Data for this task »
════════════════
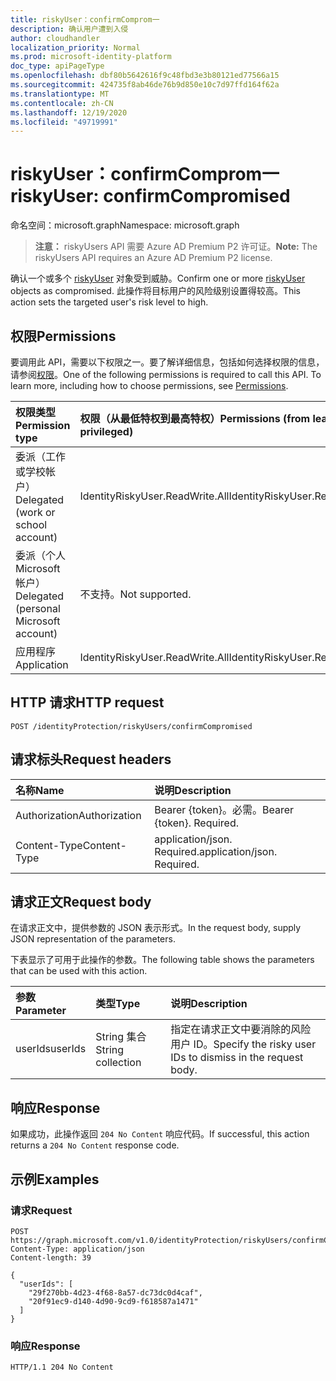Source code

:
 ```yaml
---
title: riskyUser：confirmComprom一
description: 确认用户遭到入侵
author: cloudhandler
localization_priority: Normal
ms.prod: microsoft-identity-platform
doc_type: apiPageType
ms.openlocfilehash: dbf80b5642616f9c48fbd3e3b80121ed77566a15
ms.sourcegitcommit: 424735f8ab46de76b9d850e10c7d97ffd164f62a
ms.translationtype: MT
ms.contentlocale: zh-CN
ms.lasthandoff: 12/19/2020
ms.locfileid: "49719991"
---
```

# <a name="riskyuser-confirmcompromised"></a><span data-ttu-id="6f200-103">riskyUser：confirmComprom一</span><span class="sxs-lookup"><span data-stu-id="6f200-103">riskyUser: confirmCompromised</span></span>
<span data-ttu-id="6f200-104">命名空间：microsoft.graph</span><span class="sxs-lookup"><span data-stu-id="6f200-104">Namespace: microsoft.graph</span></span>

><span data-ttu-id="6f200-105">**注意：** riskyUsers API 需要 Azure AD Premium P2 许可证。</span><span class="sxs-lookup"><span data-stu-id="6f200-105">**Note:** The riskyUsers API requires an Azure AD Premium P2 license.</span></span>

<span data-ttu-id="6f200-106">确认一个或多个 [riskyUser](../resources/riskyuser.md) 对象受到威胁。</span><span class="sxs-lookup"><span data-stu-id="6f200-106">Confirm one or more [riskyUser](../resources/riskyuser.md) objects as compromised.</span></span> <span data-ttu-id="6f200-107">此操作将目标用户的风险级别设置得较高。</span><span class="sxs-lookup"><span data-stu-id="6f200-107">This action sets the targeted user's risk level to high.</span></span>

## <a name="permissions"></a><span data-ttu-id="6f200-108">权限</span><span class="sxs-lookup"><span data-stu-id="6f200-108">Permissions</span></span>
<span data-ttu-id="6f200-p102">要调用此 API，需要以下权限之一。要了解详细信息，包括如何选择权限的信息，请参阅[权限](/graph/permissions_reference)。</span><span class="sxs-lookup"><span data-stu-id="6f200-p102">One of the following permissions is required to call this API. To learn more, including how to choose permissions, see [Permissions](/graph/permissions_reference).</span></span>

|<span data-ttu-id="6f200-111">权限类型</span><span class="sxs-lookup"><span data-stu-id="6f200-111">Permission type</span></span>      | <span data-ttu-id="6f200-112">权限（从最低特权到最高特权）</span><span class="sxs-lookup"><span data-stu-id="6f200-112">Permissions (from least to most privileged)</span></span>              |
|:--------------------|:---------------------------------------------------------|
|<span data-ttu-id="6f200-113">委派（工作或学校帐户）</span><span class="sxs-lookup"><span data-stu-id="6f200-113">Delegated (work or school account)</span></span> | <span data-ttu-id="6f200-114">IdentityRiskyUser.ReadWrite.All</span><span class="sxs-lookup"><span data-stu-id="6f200-114">IdentityRiskyUser.ReadWrite.All</span></span>    |
|<span data-ttu-id="6f200-115">委派（个人 Microsoft 帐户）</span><span class="sxs-lookup"><span data-stu-id="6f200-115">Delegated (personal Microsoft account)</span></span> | <span data-ttu-id="6f200-116">不支持。</span><span class="sxs-lookup"><span data-stu-id="6f200-116">Not supported.</span></span>    |
|<span data-ttu-id="6f200-117">应用程序</span><span class="sxs-lookup"><span data-stu-id="6f200-117">Application</span></span> | <span data-ttu-id="6f200-118">IdentityRiskyUser.ReadWrite.All</span><span class="sxs-lookup"><span data-stu-id="6f200-118">IdentityRiskyUser.ReadWrite.All</span></span> |

## <a name="http-request"></a><span data-ttu-id="6f200-119">HTTP 请求</span><span class="sxs-lookup"><span data-stu-id="6f200-119">HTTP request</span></span>

<!-- {
  "blockType": "ignored"
}
-->
``` http
POST /identityProtection/riskyUsers/confirmCompromised
```

## <a name="request-headers"></a><span data-ttu-id="6f200-120">请求标头</span><span class="sxs-lookup"><span data-stu-id="6f200-120">Request headers</span></span>
|<span data-ttu-id="6f200-121">名称</span><span class="sxs-lookup"><span data-stu-id="6f200-121">Name</span></span>|<span data-ttu-id="6f200-122">说明</span><span class="sxs-lookup"><span data-stu-id="6f200-122">Description</span></span>|
|:---|:---|
|<span data-ttu-id="6f200-123">Authorization</span><span class="sxs-lookup"><span data-stu-id="6f200-123">Authorization</span></span>|<span data-ttu-id="6f200-p103">Bearer {token}。必需。</span><span class="sxs-lookup"><span data-stu-id="6f200-p103">Bearer {token}. Required.</span></span>|
|<span data-ttu-id="6f200-126">Content-Type</span><span class="sxs-lookup"><span data-stu-id="6f200-126">Content-Type</span></span>|<span data-ttu-id="6f200-p104">application/json. Required.</span><span class="sxs-lookup"><span data-stu-id="6f200-p104">application/json. Required.</span></span>|

## <a name="request-body"></a><span data-ttu-id="6f200-129">请求正文</span><span class="sxs-lookup"><span data-stu-id="6f200-129">Request body</span></span>
<span data-ttu-id="6f200-130">在请求正文中，提供参数的 JSON 表示形式。</span><span class="sxs-lookup"><span data-stu-id="6f200-130">In the request body, supply JSON representation of the parameters.</span></span>

<span data-ttu-id="6f200-131">下表显示了可用于此操作的参数。</span><span class="sxs-lookup"><span data-stu-id="6f200-131">The following table shows the parameters that can be used with this action.</span></span>

|<span data-ttu-id="6f200-132">参数</span><span class="sxs-lookup"><span data-stu-id="6f200-132">Parameter</span></span>|<span data-ttu-id="6f200-133">类型</span><span class="sxs-lookup"><span data-stu-id="6f200-133">Type</span></span>|<span data-ttu-id="6f200-134">说明</span><span class="sxs-lookup"><span data-stu-id="6f200-134">Description</span></span>|
|:---|:---|:---|
|<span data-ttu-id="6f200-135">userIds</span><span class="sxs-lookup"><span data-stu-id="6f200-135">userIds</span></span>|<span data-ttu-id="6f200-136">String 集合</span><span class="sxs-lookup"><span data-stu-id="6f200-136">String collection</span></span>|<span data-ttu-id="6f200-137">指定在请求正文中要消除的风险用户 ID。</span><span class="sxs-lookup"><span data-stu-id="6f200-137">Specify the risky user IDs to dismiss in the request body.</span></span>|



## <a name="response"></a><span data-ttu-id="6f200-138">响应</span><span class="sxs-lookup"><span data-stu-id="6f200-138">Response</span></span>

<span data-ttu-id="6f200-139">如果成功，此操作返回 `204 No Content` 响应代码。</span><span class="sxs-lookup"><span data-stu-id="6f200-139">If successful, this action returns a `204 No Content` response code.</span></span>

## <a name="examples"></a><span data-ttu-id="6f200-140">示例</span><span class="sxs-lookup"><span data-stu-id="6f200-140">Examples</span></span>

### <a name="request"></a><span data-ttu-id="6f200-141">请求</span><span class="sxs-lookup"><span data-stu-id="6f200-141">Request</span></span>
<!-- {
  "blockType": "request",
  "name": "riskyuser_confirmcompromised"
}
-->
``` http
POST https://graph.microsoft.com/v1.0/identityProtection/riskyUsers/confirmCompromised
Content-Type: application/json
Content-length: 39

{
  "userIds": [
    "29f270bb-4d23-4f68-8a57-dc73dc0d4caf",
    "20f91ec9-d140-4d90-9cd9-f618587a1471"
  ]
}
```


### <a name="response"></a><span data-ttu-id="6f200-142">响应</span><span class="sxs-lookup"><span data-stu-id="6f200-142">Response</span></span>

<!-- {
  "blockType": "response",
  "truncated": true
}
-->
``` http
HTTP/1.1 204 No Content
```


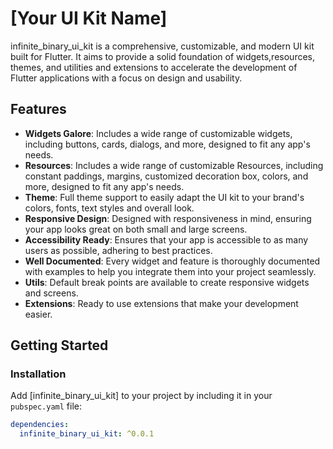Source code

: # [Your UI Kit Name]

infinite_binary_ui_kit is a comprehensive, customizable, and modern UI kit built for Flutter. It aims to provide a solid foundation of widgets,resources, themes, and utilities and extensions to accelerate the development of Flutter applications with a focus on design and usability.

## Features

- **Widgets Galore**: Includes a wide range of customizable widgets, including buttons, cards, dialogs, and more, designed to fit any app's needs.
- **Resources**: Includes a wide range of customizable Resources, including constant paddings, margins, customized decoration box, colors, and more, designed to fit any app's needs.
- **Theme**: Full theme support to easily adapt the UI kit to your brand's colors, fonts, text styles and overall look.
- **Responsive Design**: Designed with responsiveness in mind, ensuring your app looks great on both small and large screens.
- **Accessibility Ready**: Ensures that your app is accessible to as many users as possible, adhering to best practices.
- **Well Documented**: Every widget and feature is thoroughly documented with examples to help you integrate them into your project seamlessly.
- **Utils**: Default break points are available to create responsive widgets and screens.
- **Extensions**: Ready to use extensions that make your development easier.

## Getting Started

### Installation

Add [infinite_binary_ui_kit] to your project by including it in your `pubspec.yaml` file:

```yaml
dependencies:
  infinite_binary_ui_kit: ^0.0.1
```
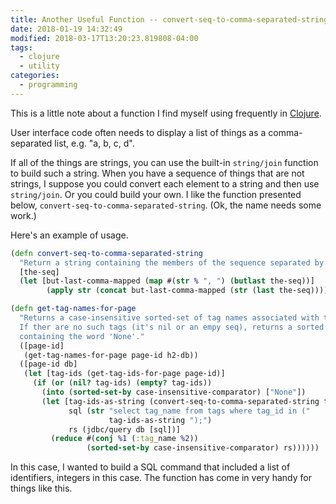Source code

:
 ```yaml
---
title: Another Useful Function -- convert-seq-to-comma-separated-string
date: 2018-01-19 14:32:49 
modified: 2018-03-17T13:20:23.819808-04:00
tags:
  - clojure
  - utility
categories:
  - programming
---
```


This is a little note about a function I find myself using frequently in [Clojure](https://clojure.org/).

User interface code often needs to display a list of things as a comma-separated list, e.g. "a, b, c, d".

If all of the things are strings, you can use the built-in `string/join` function to build such a string. When you have a sequence of things that are not strings, I suppose you could convert each element to a string and then use `string/join`. Or you could build your own. I like the function presented below, `convert-seq-to-comma-separated-string`. (Ok, the name needs some work.)

Here's an example of usage.

```Clojure
(defn convert-seq-to-comma-separated-string
  "Return a string containing the members of the sequence separated by commas."
  [the-seq]
  (let [but-last-comma-mapped (map #(str % ", ") (butlast the-seq))]
        (apply str (concat but-last-comma-mapped (str (last the-seq))))))

(defn get-tag-names-for-page
  "Returns a case-insensitive sorted-set of tag names associated with the page.
  If ther are no such tags (it's nil or an empy seq), returns a sorted set
  containing the word 'None'."
  ([page-id]
   (get-tag-names-for-page page-id h2-db))
  ([page-id db]
   (let [tag-ids (get-tag-ids-for-page page-id)]
     (if (or (nil? tag-ids) (empty? tag-ids))
       (into (sorted-set-by case-insensitive-comparator) ["None"])
       (let [tag-ids-as-string (convert-seq-to-comma-separated-string tag-ids)
             sql (str "select tag_name from tags where tag_id in ("
                      tag-ids-as-string ");")
             rs (jdbc/query db [sql])]
         (reduce #(conj %1 (:tag_name %2))
                 (sorted-set-by case-insensitive-comparator) rs))))))
```

In this case, I wanted to build a SQL command that included a list of identifiers, integers in this case. The function has come in very handy for things like this.
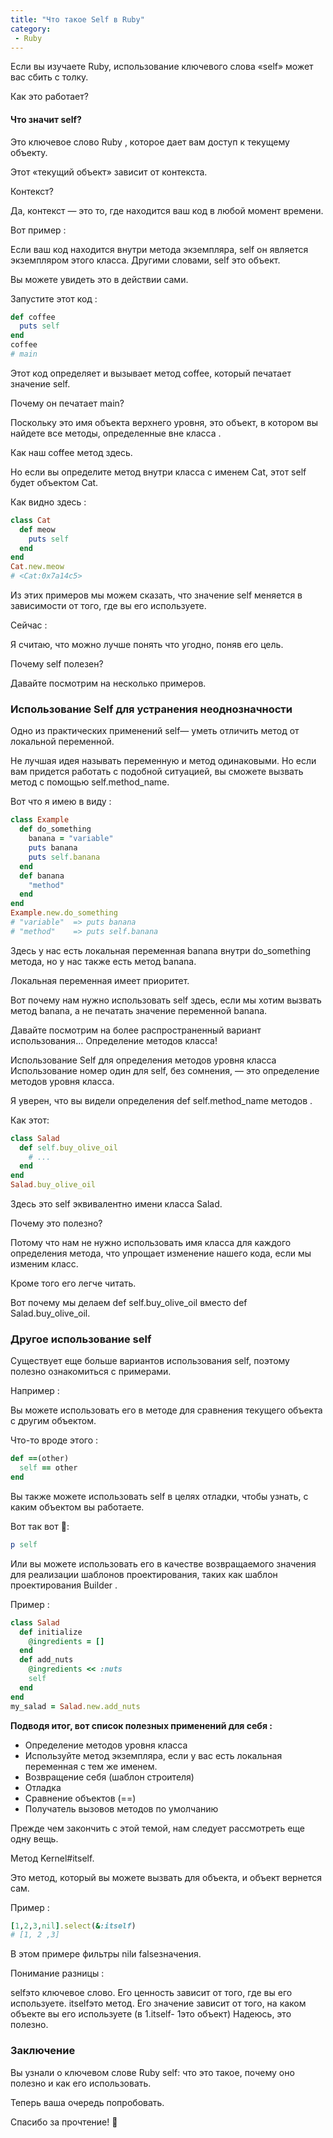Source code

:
 ```yaml
---
title: "Что такое Self в Ruby"
category:
 - Ruby
---
```

Если вы изучаете Ruby, использование ключевого слова «self» может вас сбить с толку.

Как это работает?

#### Что значит self?

Это ключевое слово Ruby , которое дает вам доступ к текущему объекту.

Этот «текущий объект» зависит от контекста.

Контекст?

Да, контекст — это то, где находится ваш код в любой момент времени.

Вот пример :

Если ваш код находится внутри метода экземпляра, self он является экземпляром этого класса. 
Другими словами, self это объект.

Вы можете увидеть это в действии сами.

Запустите этот код :

```ruby
def coffee
  puts self
end
coffee
# main
```
Этот код определяет и вызывает метод coffee, который печатает значение self.

Почему он печатает main?

Поскольку это имя объекта верхнего уровня, это объект, в котором вы найдете все методы, определенные вне класса .

Как наш coffee метод здесь.

Но если вы определите метод внутри класса с именем Cat, этот self будет объектом Cat.

Как видно здесь :
```ruby
class Cat
  def meow
    puts self
  end
end
Cat.new.meow
# <Cat:0x7a14c5>
```
Из этих примеров мы можем сказать, что значение self меняется в зависимости от того, где вы его используете.

Сейчас :

Я считаю, что можно лучше понять что угодно, поняв его цель.

Почему self полезен?

Давайте посмотрим на несколько примеров.

### Использование Self для устранения неоднозначности

Одно из практических применений self— уметь отличить метод от локальной переменной.

Не лучшая идея называть переменную и метод одинаковыми. Но если вам придется работать с подобной ситуацией, вы 
сможете вызвать метод с помощью self.method_name.

Вот что я имею в виду :
```ruby
class Example
  def do_something
    banana = "variable"
    puts banana
    puts self.banana
  end
  def banana
    "method"
  end
end
Example.new.do_something
# "variable"  => puts banana
# "method"    => puts self.banana
```
Здесь у нас есть локальная переменная banana внутри do_something метода, но у нас также есть метод banana.

<p class="notice-info">
Локальная переменная имеет приоритет.
</p>

Вот почему нам нужно использовать self здесь, если мы хотим вызвать метод banana, а не печатать значение переменной banana.

Давайте посмотрим на более распространенный вариант использования… Определение методов класса!

Использование Self для определения методов уровня класса
Использование номер один для self, без сомнения, — это определение методов уровня класса.

Я уверен, что вы видели определения def self.method_name методов .

Как этот:
```ruby
class Salad
  def self.buy_olive_oil
    # ...
  end
end
Salad.buy_olive_oil
```
Здесь это self эквивалентно имени класса Salad.

Почему это полезно?

Потому что нам не нужно использовать имя класса для каждого определения метода, 
что упрощает изменение нашего кода, если мы изменим класс.

Кроме того его легче читать.

Вот почему мы делаем def self.buy_olive_oil вместо def Salad.buy_olive_oil.

### Другое использование self

Существует еще больше вариантов использования self, поэтому полезно ознакомиться с примерами.

Например :

Вы можете использовать его в методе для сравнения текущего объекта с другим объектом.

Что-то вроде этого :

```ruby
def ==(other)
  self == other
end
```
Вы также можете использовать self в целях отладки, чтобы узнать, с каким объектом вы работаете.

Вот так вот :muscle::
```ruby
p self
```
Или вы можете использовать его в качестве возвращаемого значения для реализации шаблонов проектирования,
таких как шаблон проектирования Builder .

Пример :
```ruby
class Salad
  def initialize
    @ingredients = []
  end
  def add_nuts
    @ingredients << :nuts
    self
  end
end
my_salad = Salad.new.add_nuts
```
**Подводя итог, вот список полезных применений для себя :**

- Определение методов уровня класса
- Используйте метод экземпляра, если у вас есть локальная переменная с тем же именем.
- Возвращение себя (шаблон строителя)
- Отладка
- Сравнение объектов (==)
- Получатель вызовов методов по умолчанию

Прежде чем закончить с этой темой, нам следует рассмотреть еще одну вещь.

Метод Kernel#itself.

Это метод, который вы можете вызвать для объекта, и объект вернется сам.

Пример :
```ruby
[1,2,3,nil].select(&:itself)
# [1, 2 ,3]
```
В этом примере фильтры nilи falseзначения.

Понимание разницы :

selfэто ключевое слово. Его ценность зависит от того, где вы его используете.
itselfэто метод. Его значение зависит от того, на каком объекте вы его используете (в 1.itself- 1это объект)
Надеюсь, это полезно.

### Заключение
Вы узнали о ключевом слове Ruby self: что это такое, почему оно полезно и как его использовать.

Теперь ваша очередь попробовать.

Спасибо за прочтение! :wave:
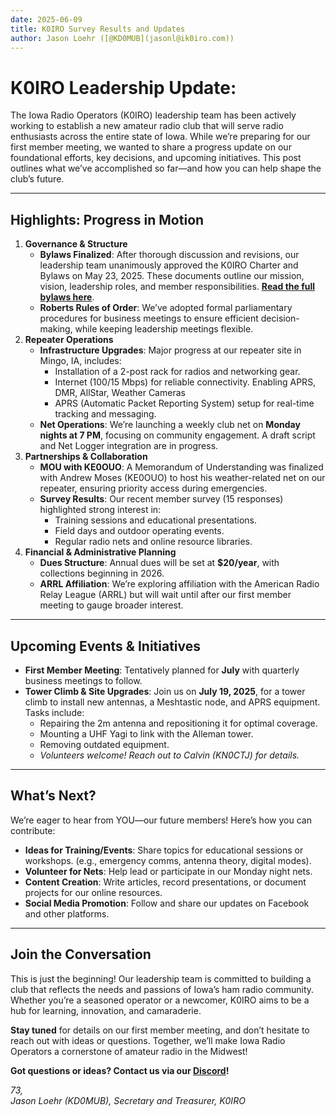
 ```yaml
---
date: 2025-06-09
title: K0IRO Survey Results and Updates
author: Jason Loehr ([@KD0MUB](jasonl@ik0iro.com))
---
```




# **K0IRO Leadership Update:**

The Iowa Radio Operators (K0IRO) leadership team has been actively working to establish a new amateur radio club that will serve radio enthusiasts across the entire state of Iowa. While we’re preparing for our first member meeting, we wanted to share a progress update on our foundational efforts, key decisions, and upcoming initiatives. This post outlines what we’ve accomplished so far—and how you can help shape the club’s future.

---

## **Highlights: Progress in Motion**

1. **Governance & Structure**
   - **Bylaws Finalized**: After thorough discussion and revisions, our leadership team unanimously approved the K0IRO Charter and Bylaws on May 23, 2025. These documents outline our mission, vision, leadership roles, and member responsibilities. [**__Read the full bylaws here__**](https://www.k0iro.com/about/bylaws/).
   - **Roberts Rules of Order**: We’ve adopted formal parliamentary procedures for business meetings to ensure efficient decision-making, while keeping leadership meetings flexible.
2. **Repeater Operations**
   - **Infrastructure Upgrades**: Major progress at our repeater site in Mingo, IA, includes:
     - Installation of a 2-post rack for radios and networking gear.
     - Internet (100/15 Mbps) for reliable connectivity. Enabling APRS, DMR, AllStar, Weather Cameras
     - APRS (Automatic Packet Reporting System) setup for real-time tracking and messaging.
   - **Net Operations**: We’re launching a weekly club net on **Monday nights at 7 PM**, focusing on community engagement. A draft script and Net Logger integration are in progress.
3. **Partnerships & Collaboration**
   - **MOU with KE0OUO**: A Memorandum of Understanding was finalized with Andrew Moses (KE0OUO) to host his weather-related net on our repeater, ensuring priority access during emergencies.
   - **Survey Results**: Our recent member survey (15 responses) highlighted strong interest in:
     - Training sessions and educational presentations.
     - Field days and outdoor operating events.
     - Regular radio nets and online resource libraries.
4. **Financial & Administrative Planning**
   - **Dues Structure**: Annual dues will be set at **$20/year**, with collections beginning in 2026.
   - **ARRL Affiliation**: We’re exploring affiliation with the American Radio Relay League (ARRL) but will wait until after our first member meeting to gauge broader interest.

---

## **Upcoming Events & Initiatives**

- **First Member Meeting**: Tentatively planned for **July** with quarterly business meetings to follow. 
- **Tower Climb & Site Upgrades**: Join us on **July 19, 2025**, for a tower climb to install new antennas, a Meshtastic node, and APRS equipment. Tasks include:
  - Repairing the 2m antenna and repositioning it for optimal coverage.
  - Mounting a UHF Yagi to link with the Alleman tower.
  - Removing outdated equipment.
  - *Volunteers welcome! Reach out to Calvin (KN0CTJ) for details.*

---

## **What’s Next?**

We’re eager to hear from YOU—our future members! Here’s how you can contribute:

- **Ideas for Training/Events**: Share topics for educational sessions or workshops. (e.g., emergency comms, antenna theory, digital modes).
- **Volunteer for Nets**: Help lead or participate in our Monday night nets.
- **Content Creation**: Write articles, record presentations, or document projects for our online resources.
- **Social Media Promotion**: Follow and share our updates on Facebook and other platforms.

---

## **Join the Conversation**

This is just the beginning! Our leadership team is committed to building a club that reflects the needs and passions of Iowa’s ham radio community. Whether you’re a seasoned operator or a newcomer, K0IRO aims to be a hub for learning, innovation, and camaraderie.

**Stay tuned** for details on our first member meeting, and don’t hesitate to reach out with ideas or questions. Together, we’ll make Iowa Radio Operators a cornerstone of amateur radio in the Midwest!

**Got questions or ideas? Contact us via our [Discord](https://discord.com/channels/1010199450200854538/1361321857227296819)!**

*73,*  
*Jason Loehr (KD0MUB), Secretary and Treasurer, K0IRO*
════════════════
What you will do » Among the records above, only the lines between the line holding "- **Responsive Design**: Designed" and the line holding "- **Well Documented**: Every", inclusive, are to be output, exactly as written.

Task answer »
- **Responsive Design**: Designed with responsiveness in mind, ensuring your app looks great on both small and large screens.
- **Accessibility Ready**: Ensures that your app is accessible to as many users as possible, adhering to best practices.
- **Well Documented**: Every widget and feature is thoroughly documented with examples to help you integrate them into your project seamlessly.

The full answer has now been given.